Potevamo restare senza un reality/talent show sulla bravura delle mamme?

La risposta è sì.

Mentre invece è già in onda su Sky, dal 31 maggio scorso. Ogni mercoledì, con replica il venerdì. Sempre in prima serata.

Il titolo per nulla enigmatico ne illustra il format. Un reality durante il quale ad ogni episodio quattro mamme sono messe a confronto e gareggiano in bravura per ottenere il primo posto e la possibilità di realizzare un sogno con il figlio. E su cosa, vi starete chiedendo curiose, se ancora non lo avete visto?

Su tre momenti critici della giornata: pappa, gioco, nanna.

Questo voleva essere il mio incipit. Avevo già ingranato la marcia dell’invettiva. Ed effettivamente, care lettrici, troveremmo insieme diversi motivi per dissociarci da questo  programma ben confezionato: la presentazione caricaturale delle mamme, innanzitutto. A tutte viene affibbiato un attributo che non si limita a caratterizzarle ma le rende dei ridicoli “tipi”.

La mamma posh, l’anarchica, la religiosa  (la fede va benissimo, quando è una, magari la più penosa e meno cool delle opinioni possibili), la principessa, la fai da te, la qualsivoglia… Certo, siamo in un programma televisivo, il format ha le sue regole. È quasi un reality, per giunta con l’impianto competitivo da talent show.

Si sente l’artificiosità di molti passaggi, almeno per i tre episodi che ho visto. (Ne hanno già trasmessi  4 e in totale saranno 8).

Almeno questa è la mia fondata speranza: che alcuni comportamenti non siano effettivamente reali ma calcati, decisi prima a tavolino e resi in modo esasperato.

Mamme algide come una scena di Frozen che apostrofano figli con un hashtag bimba#1, bimba#2. Mamme che sono la caricatura della caricatura della napoletanità  che servono il caffè- il caffè!- versandolo direttamente in bocca al bambinone ancora semiaddormentato in un grande letto barocco, di 10 anni al massimo e ben oltre i 40 kg al quale poi infilano t-shirt, calze e ciabatta… Beh in realtà non è detto.

Ci sono cose che voi umani di sesso maschile non potete nemmeno immaginare e che noi  esemplari pluripare italiane mettiamo in atto senza vergogna pur di ottenere l’obiettivo minimo di arrivare a sera e di guadagnarci il letto per dormire. Dormire.

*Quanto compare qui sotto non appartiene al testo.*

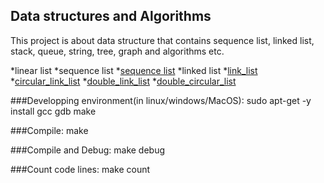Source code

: Data structures and Algorithms
------------------------------

This project is about data structure that contains sequence list, linked list, stack, queue, string, tree, graph and algorithms etc.

*linear list
	*sequence list
		*[sequence list](https://github.com/qomolangmaice/data.structures.algorithms/tree/master/linear_list/seq_list)
	*linked list
		*[link_list](https://github.com/qomolangmaice/data.structures.algorithms/tree/master/linear_list/link_list)
		*[circular_link_list](https://github.com/qomolangmaice/data.structures.algorithms/tree/master/linear_list/circular_link_list)
		*[double_link_list](https://github.com/qomolangmaice/data.structures.algorithms/tree/master/linear_list/double_link_list)
		*[double_circular_list](https://github.com/qomolangmaice/data.structures.algorithms/tree/master/linear_list/double_circular_lis)


###Developping environment(in linux/windows/MacOS): 
	sudo apt-get -y install gcc gdb make 

###Compile:
	make

###Compile and Debug:
	make debug

###Count code lines:
	make count



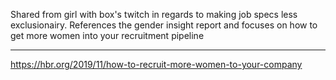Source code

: Shared from girl with box's twitch in regards to making job specs less exclusionairy.  References the gender insight report and focuses on how to get more women into your recruitment pipeline

--- 
https://hbr.org/2019/11/how-to-recruit-more-women-to-your-company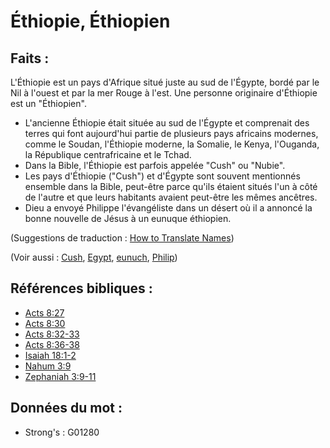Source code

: # Éthiopie, Éthiopien

## Faits :

L'Éthiopie est un pays d'Afrique situé juste au sud de l'Égypte, bordé par le Nil à l'ouest et par la mer Rouge à l'est. Une personne originaire d'Éthiopie est un "Éthiopien".

* L'ancienne Éthiopie était située au sud de l'Égypte et comprenait des terres qui font aujourd'hui partie de plusieurs pays africains modernes, comme le Soudan, l'Éthiopie moderne, la Somalie, le Kenya, l'Ouganda, la République centrafricaine et le Tchad.
* Dans la Bible, l'Éthiopie est parfois appelée "Cush" ou "Nubie".
* Les pays d'Éthiopie ("Cush") et d'Égypte sont souvent mentionnés ensemble dans la Bible, peut-être parce qu'ils étaient situés l'un à côté de l'autre et que leurs habitants avaient peut-être les mêmes ancêtres.
* Dieu a envoyé Philippe l'évangéliste dans un désert où il a annoncé la bonne nouvelle de Jésus à un eunuque éthiopien.

(Suggestions de traduction : [How to Translate Names](rc://en/ta/man/translate/translate-names))

(Voir aussi : [Cush](../names/cush.md), [Egypt](../names/egypt.md), [eunuch](../kt/eunuch.md), [Philip](../names/philip.md))

## Références bibliques :

* [Acts 8:27](rc://en/tn/help/act/08/27)
* [Acts 8:30](rc://en/tn/help/act/08/30)
* [Acts 8:32-33](rc://en/tn/help/act/08/32)
* [Acts 8:36-38](rc://en/tn/help/act/08/36)
* [Isaiah 18:1-2](rc://en/tn/help/isa/18/01)
* [Nahum 3:9](rc://en/tn/help/nam/03/09)
* [Zephaniah 3:9-11](rc://en/tn/help/zep/03/09)

## Données du mot :

* Strong's : G01280
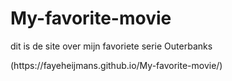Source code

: # My-favorite-movie
<p>dit is de site over mijn favoriete serie Outerbanks</p>
(https://fayeheijmans.github.io/My-favorite-movie/)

Per questo non mi stupisce moltissimo l’utilizzo del phon come metodo di addormentamento per i due figlioletti escogitato e portato avanti con un orgoglio che però tentenna davanti allo sguardo attonito della Family Coach dalla mamma fai da te Stefania. Forse ci è arrivata per disperazione i primi mesi di vita del primo figlio, chissà, poi la cosa le ha preso la mano e si è imposta come abitudine consolidata.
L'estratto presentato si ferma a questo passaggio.